# Residencia Certificates



## Stravinsky (Aug 12, 2007)

Have you managed to get yours, since they became law earlier in the year?


----------



## Liz (Oct 24, 2007)

*Residencia*

Yes, no problems at all.


----------



## jakaka (Oct 21, 2007)

Liz said:


> Yes, no problems at all.




We have friends getting theirs next week can you tell me, do you have to take passport size photo's for this certificate, they have been told different requirements for this. Would be great if you could help, thanks.


----------



## Liz (Oct 24, 2007)

No photos now need!!!


----------



## Stravinsky (Aug 12, 2007)

jakaka said:


> We have friends getting theirs next week can you tell me, do you have to take passport size photo's for this certificate, they have been told different requirements for this. Would be great if you could help, thanks.


No .... no photos needed.
You need to complete form EX 16
Take it with your NIE cert & passport to the local police.
Then they will issue you with a payment slip (its about €6.20) which you take to the bank to pay. The return to the station, and the cert is issued immediately.

Prepare for long queues, depending on where you are


----------



## jakaka (Oct 21, 2007)

Thank you both for your help, off with my friends next week to get this sorted, fingers crossed it all goes well.


----------



## jakaka (Oct 21, 2007)

Stravinsky said:


> No .... no photos needed.
> You need to complete form EX 16
> Take it with your NIE cert & passport to the local police.
> Then they will issue you with a payment slip (its about €6.20) which you take to the bank to pay.
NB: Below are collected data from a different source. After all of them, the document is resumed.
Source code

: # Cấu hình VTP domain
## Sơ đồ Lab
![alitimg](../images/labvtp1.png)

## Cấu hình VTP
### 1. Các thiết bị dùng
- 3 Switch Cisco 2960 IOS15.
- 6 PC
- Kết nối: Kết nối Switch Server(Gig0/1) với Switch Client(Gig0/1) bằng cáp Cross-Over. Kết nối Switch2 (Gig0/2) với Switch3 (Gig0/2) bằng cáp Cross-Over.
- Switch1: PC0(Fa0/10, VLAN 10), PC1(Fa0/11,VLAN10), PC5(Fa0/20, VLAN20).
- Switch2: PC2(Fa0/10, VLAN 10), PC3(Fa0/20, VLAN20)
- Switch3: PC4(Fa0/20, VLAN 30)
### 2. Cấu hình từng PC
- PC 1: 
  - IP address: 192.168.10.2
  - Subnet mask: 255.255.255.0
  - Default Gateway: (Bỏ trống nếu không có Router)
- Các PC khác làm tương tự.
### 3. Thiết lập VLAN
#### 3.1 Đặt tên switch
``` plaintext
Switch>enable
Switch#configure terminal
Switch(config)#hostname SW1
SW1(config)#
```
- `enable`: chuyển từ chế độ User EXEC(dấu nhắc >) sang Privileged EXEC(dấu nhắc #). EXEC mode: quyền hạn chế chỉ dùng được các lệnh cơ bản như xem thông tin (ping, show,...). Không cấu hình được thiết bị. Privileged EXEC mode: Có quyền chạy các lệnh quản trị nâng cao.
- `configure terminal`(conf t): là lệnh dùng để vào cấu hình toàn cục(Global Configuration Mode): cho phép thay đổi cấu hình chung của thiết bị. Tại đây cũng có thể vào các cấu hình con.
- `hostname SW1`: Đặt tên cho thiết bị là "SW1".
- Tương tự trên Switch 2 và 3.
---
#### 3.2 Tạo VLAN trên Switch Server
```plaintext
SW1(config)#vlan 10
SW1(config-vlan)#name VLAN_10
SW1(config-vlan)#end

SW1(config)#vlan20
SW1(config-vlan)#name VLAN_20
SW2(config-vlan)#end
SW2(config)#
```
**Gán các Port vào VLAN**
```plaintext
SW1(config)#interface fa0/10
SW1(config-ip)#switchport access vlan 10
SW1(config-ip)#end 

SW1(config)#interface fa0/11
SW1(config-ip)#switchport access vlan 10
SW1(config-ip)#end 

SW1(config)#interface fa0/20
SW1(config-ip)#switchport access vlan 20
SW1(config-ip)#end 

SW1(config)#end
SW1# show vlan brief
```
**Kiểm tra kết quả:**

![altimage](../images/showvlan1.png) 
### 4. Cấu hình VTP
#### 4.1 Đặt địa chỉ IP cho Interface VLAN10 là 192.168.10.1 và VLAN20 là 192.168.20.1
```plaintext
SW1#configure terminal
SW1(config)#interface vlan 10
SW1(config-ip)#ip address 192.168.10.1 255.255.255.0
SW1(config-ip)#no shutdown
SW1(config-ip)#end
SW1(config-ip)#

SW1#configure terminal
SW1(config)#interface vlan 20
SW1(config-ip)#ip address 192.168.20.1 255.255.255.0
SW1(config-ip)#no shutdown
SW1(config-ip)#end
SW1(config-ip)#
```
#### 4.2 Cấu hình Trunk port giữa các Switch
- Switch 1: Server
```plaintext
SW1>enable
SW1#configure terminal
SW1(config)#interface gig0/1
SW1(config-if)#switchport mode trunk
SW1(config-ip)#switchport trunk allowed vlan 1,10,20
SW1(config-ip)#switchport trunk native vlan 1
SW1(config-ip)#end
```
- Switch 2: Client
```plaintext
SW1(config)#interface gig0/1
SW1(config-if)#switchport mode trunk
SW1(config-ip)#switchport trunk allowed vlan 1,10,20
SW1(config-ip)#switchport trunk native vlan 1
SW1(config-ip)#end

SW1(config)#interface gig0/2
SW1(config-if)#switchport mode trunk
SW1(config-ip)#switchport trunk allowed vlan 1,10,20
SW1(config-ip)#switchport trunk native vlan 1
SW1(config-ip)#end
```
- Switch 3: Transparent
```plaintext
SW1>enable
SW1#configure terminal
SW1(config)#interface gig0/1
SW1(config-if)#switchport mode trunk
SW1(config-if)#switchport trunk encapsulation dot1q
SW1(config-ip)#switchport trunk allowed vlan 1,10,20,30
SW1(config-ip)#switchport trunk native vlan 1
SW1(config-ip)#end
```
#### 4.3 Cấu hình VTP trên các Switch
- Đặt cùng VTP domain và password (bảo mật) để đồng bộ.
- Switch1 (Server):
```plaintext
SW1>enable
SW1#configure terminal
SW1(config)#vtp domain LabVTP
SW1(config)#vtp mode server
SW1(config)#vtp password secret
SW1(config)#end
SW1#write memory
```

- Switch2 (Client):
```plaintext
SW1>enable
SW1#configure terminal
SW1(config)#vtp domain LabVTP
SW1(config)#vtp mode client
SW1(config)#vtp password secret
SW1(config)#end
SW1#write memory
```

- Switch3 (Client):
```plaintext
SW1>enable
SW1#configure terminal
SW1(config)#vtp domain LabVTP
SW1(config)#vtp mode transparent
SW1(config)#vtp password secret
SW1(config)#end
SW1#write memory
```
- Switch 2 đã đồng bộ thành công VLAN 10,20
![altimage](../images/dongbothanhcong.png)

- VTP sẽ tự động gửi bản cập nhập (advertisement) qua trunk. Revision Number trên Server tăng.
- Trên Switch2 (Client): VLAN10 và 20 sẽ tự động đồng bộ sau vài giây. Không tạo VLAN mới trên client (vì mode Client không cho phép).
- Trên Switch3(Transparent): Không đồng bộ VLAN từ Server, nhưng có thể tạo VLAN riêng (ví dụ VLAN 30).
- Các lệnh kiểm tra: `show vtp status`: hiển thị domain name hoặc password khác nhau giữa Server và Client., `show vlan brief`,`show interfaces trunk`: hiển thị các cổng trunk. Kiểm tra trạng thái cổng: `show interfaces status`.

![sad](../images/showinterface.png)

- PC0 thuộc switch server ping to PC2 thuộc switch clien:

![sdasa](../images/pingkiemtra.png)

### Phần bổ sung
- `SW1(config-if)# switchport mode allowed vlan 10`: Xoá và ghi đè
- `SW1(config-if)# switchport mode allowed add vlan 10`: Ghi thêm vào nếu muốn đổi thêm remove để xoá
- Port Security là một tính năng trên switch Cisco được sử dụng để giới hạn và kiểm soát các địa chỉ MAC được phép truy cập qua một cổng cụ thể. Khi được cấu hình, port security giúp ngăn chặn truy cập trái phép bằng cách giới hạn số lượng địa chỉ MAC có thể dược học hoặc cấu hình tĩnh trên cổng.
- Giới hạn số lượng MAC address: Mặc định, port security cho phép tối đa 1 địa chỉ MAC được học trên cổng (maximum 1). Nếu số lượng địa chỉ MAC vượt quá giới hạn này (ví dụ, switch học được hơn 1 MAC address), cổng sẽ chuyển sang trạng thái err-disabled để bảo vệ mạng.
The return to the station, and the cert is issued immediately.
> ...




Thought I would let you know we went to day with our freinds to get "Certificado de Registro de Ciudadano de la Union", it was as simple as abc, it took us less then 20 mins from start to finish that was also including going to the bank next door and paying the E6.20. Not one single person waiting arrivied at 1020, sitting having coffee by 1040, didn't know what to do with the rest of the day


----------



## Stravinsky (Aug 12, 2007)

jakaka said:


> Thought I would let you know we went to day with our freinds to get "Certificado de Registro de Ciudadano de la Union", it was as simple as abc, it took us less then 20 mins from start to finish that was also including going to the bank next door and paying the E6.20. Not one single person waiting arrivied at 1020, sitting having coffee by 1040, didn't know what to do with the rest of the day



Glad to hear it
Where was this you applied?


----------



## jakaka (Oct 21, 2007)

Stravinsky said:


> Glad to hear it
> Where was this you applied?




Cadiz, and now you should know who I am, or have you left the light on whilst no one is at home


----------



## Stravinsky (Aug 12, 2007)

jakaka said:


> Cadiz, and now you should know who I am, or have you left the light on whilst no one is at home


Heh heh ... and how do you know who _I_ am


----------



## jakaka (Oct 21, 2007)

Stravinsky said:


> Heh heh ... and how do you know who _I_ am




Ha, now that's for me to know and for you to find out......mr. sunshineproprty man


----------



## Stravinsky (Aug 12, 2007)

jakaka said:


> Ha, now that's for me to know and for you to find out......mr. sunshineproprty man


Durrrrrrr!


----------



## Burriana Babs (Nov 22, 2007)

I have an appointment with the Police in Malaga (because I am a US citizen, married to a British citizen) this month. Has any other US citizen applied and how long did it take.


----------



## Burriana Babs (Nov 22, 2007)

Burriana Babs said:


> I have an appointment with the Police in Malaga (because I am a US citizen, married to a British citizen) this month. Has any other US citizen applied and how long did it take.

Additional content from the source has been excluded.